Senator Backs Off Backdoors

A senator changes his mind after calling for a prohibition on data-scrambling products without backdoors for government surveillance. Now, he "has no intentions" of working on such an encryption bill. Declan McCullagh reports from Washington.

WASHINGTON -- Sen. Judd Gregg has abruptly changed his mind and will no longer seek to insert backdoors into encryption products.

A spokesman for the New Hampshire Republican said Tuesday that Gregg has "no intention" of introducing a bill to require government access to scrambled electronic or voice communications.

"We are not working on an encryption bill and have no intention to," spokesman Brian Hart said in an interview.

Two days after the Sept. 11 attacks, Gregg strode onto the Senate floor and called for a global prohibition on data-scrambling products without backdoors for government surveillance. Gregg said that quick action was necessary "to get the information that allows us to anticipate and prevent what occurred in New York and in Washington."

A few days later, Gregg told the Associated Press that he was preparing legislation "to give our law enforcement community more tools" to unscramble messages in hopes of fighting terrorists.

Gregg received support from defense hawks, conservative columnists and some newspapers, and even a poll conducted by Princeton Survey Research Associates for Newsweek magazine.

The poll asked: "Would you favor reducing encryption of communications to make it easier for the FBI and CIA to monitor the activities of suspected terrorists -- even if it might infringe on people's privacy and affect business practices?"

Fifty-four percent of those polled answered "yes," and 72 percent said anti-encryption laws would be "somewhat" or "very" helpful in thwarting similar terrorist attacks.

Complicating the debate were conflicting reports about whether the Internet-savvy terrorists who attacked the World Trade Center and the Pentagon used encryption. Citing unnamed sources, Reuters reported "the hijackers did not use encryption," while WorldNetDaily claimed they did.

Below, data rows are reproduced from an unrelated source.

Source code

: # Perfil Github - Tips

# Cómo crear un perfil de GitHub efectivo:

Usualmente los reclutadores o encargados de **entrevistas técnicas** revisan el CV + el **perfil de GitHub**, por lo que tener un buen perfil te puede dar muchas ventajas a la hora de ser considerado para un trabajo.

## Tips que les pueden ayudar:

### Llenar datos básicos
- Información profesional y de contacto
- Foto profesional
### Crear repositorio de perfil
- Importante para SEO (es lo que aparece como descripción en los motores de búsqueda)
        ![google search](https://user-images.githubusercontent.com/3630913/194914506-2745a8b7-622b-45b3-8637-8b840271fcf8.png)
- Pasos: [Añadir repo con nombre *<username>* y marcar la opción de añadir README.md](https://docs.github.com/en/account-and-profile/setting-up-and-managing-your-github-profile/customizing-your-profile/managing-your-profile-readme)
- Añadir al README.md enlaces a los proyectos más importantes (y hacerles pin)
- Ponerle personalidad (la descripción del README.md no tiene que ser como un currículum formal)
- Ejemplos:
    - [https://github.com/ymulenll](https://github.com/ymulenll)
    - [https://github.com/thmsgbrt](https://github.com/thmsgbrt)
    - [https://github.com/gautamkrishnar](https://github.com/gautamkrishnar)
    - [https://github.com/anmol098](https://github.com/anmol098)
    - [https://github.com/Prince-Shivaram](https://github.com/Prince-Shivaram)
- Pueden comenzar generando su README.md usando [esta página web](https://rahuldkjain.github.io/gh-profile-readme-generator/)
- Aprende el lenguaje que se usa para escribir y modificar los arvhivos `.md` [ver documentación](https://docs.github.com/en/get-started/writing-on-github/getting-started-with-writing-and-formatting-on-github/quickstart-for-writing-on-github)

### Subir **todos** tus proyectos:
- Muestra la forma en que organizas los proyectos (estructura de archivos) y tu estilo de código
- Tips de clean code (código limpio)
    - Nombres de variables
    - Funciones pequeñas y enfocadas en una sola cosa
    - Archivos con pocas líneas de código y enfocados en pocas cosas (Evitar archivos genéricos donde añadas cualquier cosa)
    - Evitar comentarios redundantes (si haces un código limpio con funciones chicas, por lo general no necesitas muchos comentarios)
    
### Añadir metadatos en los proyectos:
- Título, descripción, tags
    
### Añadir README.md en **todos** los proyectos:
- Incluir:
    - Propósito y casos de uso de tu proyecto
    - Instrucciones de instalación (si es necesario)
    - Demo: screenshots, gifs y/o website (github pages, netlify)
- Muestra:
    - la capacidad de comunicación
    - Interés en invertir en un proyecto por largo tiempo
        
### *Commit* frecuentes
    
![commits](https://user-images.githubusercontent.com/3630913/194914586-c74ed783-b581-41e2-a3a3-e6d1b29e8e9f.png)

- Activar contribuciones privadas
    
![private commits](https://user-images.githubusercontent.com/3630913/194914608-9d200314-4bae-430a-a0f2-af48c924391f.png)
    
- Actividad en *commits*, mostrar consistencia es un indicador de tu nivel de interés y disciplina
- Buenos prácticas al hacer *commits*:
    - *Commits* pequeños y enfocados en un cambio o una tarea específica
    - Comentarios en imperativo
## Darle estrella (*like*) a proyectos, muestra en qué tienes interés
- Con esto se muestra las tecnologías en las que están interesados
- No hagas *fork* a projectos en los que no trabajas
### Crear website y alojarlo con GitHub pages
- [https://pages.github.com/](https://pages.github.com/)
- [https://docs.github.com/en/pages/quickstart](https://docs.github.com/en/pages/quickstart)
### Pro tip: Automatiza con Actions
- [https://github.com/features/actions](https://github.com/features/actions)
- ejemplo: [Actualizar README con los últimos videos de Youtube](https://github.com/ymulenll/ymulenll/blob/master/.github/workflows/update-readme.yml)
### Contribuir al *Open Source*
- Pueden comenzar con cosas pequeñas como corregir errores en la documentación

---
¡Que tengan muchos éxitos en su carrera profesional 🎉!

"There will be some point in the future where a criminal or terrorist uses encryption to pull off a horrific crime," says Mike Godwin, a policy fellow with the Center for Democracy and Technology. "What we have to ultimately recognize is that we're safer from those criminals if we have those encryption tools than we would be if we didn't have them."

In response to then-FBI director Louis Freeh's entreaties, a House committee in 1997 approved a bill that would have banned the manufacture, distribution or import of any encryption product that did not include a backdoor for the federal government. The full House never voted on that measure.

Many cryptographers and legal scholars believed that following a catastrophic terrorist attack, the U.S. Congress would move swiftly to impose backdoors on anyone manufacturing or distributing encryption products -- a requirement that would not only hamstring American firms, but wreak havoc in the open-source world.

In a 1995 law review article, University of Miami law professor Michael Froomkin foresaw that possibility. He wrote: "In the wake of a great crime, perhaps by terrorists or drug cartels -- the detection of which could plausibly have been frustrated by encryption -- that which today looks clearly unconstitutional might unfortunately appear more palatable."

"I've never been happier to be wrong," Froomkin said Tuesday.

Froomkin said there may be a greater awareness among politicians of encryption's double-edged sword: It can cloak the communications of criminals, but shield the Internet from miscreants.

"I think if they put a crypto provision in this bill, it would have passed," Froomkin said. "Look at what the administration got."

Froomkin was talking about additional eavesdropping and surveillance powers requested by the Bush administration, which the Senate and the House overwhelmingly voted for last week. That bill is called the USA Act (PDF).

After Gregg's floor speech following the Sept. 11 attacks, crypto-buffs mobilized to oppose laws limiting encryption.

Rob Carlson, who organized an emergency meeting of activists the following weekend at the University of Maryland, said he's relieved to hear Gregg appears to have changed his mind.

"I'm glad to hear it's gone. Whether or not it's true is another matter," Carlson said. "(Gregg) said he was definitely supporting it. Now he says he's definitely not. Maybe he'll say he's definitely supporting it again."

Ben Polen contributed to this report.